=== Section Start ===

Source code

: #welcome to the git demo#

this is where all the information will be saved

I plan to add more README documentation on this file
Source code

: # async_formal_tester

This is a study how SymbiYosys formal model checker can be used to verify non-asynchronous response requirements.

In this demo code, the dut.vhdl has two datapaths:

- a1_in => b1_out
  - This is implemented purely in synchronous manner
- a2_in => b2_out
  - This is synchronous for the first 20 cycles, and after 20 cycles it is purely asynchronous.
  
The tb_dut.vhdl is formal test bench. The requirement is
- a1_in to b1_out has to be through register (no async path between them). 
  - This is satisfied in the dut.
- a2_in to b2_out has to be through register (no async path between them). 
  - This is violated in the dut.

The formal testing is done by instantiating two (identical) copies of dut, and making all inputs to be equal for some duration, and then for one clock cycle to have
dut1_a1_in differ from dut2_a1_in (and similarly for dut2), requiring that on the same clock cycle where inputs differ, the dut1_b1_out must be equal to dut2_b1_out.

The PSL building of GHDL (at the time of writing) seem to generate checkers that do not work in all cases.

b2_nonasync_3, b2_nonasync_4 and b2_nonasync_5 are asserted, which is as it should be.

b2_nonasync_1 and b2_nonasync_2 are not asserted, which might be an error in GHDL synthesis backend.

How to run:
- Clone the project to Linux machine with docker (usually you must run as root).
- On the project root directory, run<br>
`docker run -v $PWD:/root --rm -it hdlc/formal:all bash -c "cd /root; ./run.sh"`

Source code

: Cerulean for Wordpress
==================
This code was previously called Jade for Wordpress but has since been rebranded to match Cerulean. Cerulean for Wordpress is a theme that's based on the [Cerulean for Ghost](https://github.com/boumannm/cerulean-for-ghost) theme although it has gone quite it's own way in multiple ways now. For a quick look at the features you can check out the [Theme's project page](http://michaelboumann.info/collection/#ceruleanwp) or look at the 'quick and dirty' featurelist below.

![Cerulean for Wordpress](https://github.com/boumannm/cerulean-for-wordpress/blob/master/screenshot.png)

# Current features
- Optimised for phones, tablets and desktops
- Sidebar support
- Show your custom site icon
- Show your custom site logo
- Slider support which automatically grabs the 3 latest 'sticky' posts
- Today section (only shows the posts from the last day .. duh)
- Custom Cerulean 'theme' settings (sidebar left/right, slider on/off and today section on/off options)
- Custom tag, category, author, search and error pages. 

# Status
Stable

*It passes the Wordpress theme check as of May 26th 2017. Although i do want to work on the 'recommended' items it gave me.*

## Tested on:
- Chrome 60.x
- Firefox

=== Section End ===

About this task:
Whenever the word "boumannm" shows up in a line of the entries, copy that line.

Answer space:
This code was previously called Jade for Wordpress but has since been rebranded to match Cerulean. Cerulean for Wordpress is a theme that's based on the [Cerulean for Ghost](https://github.com/boumannm/cerulean-for-ghost) theme although it has gone quite it's own way in multiple ways now. For a quick look at the features you can check out the [Theme's project page](http://michaelboumann.info/collection/#ceruleanwp) or look at the 'quick and dirty' featurelist below.
![Cerulean for Wordpress](https://github.com/boumannm/cerulean-for-wordpress/blob/master/screenshot.png)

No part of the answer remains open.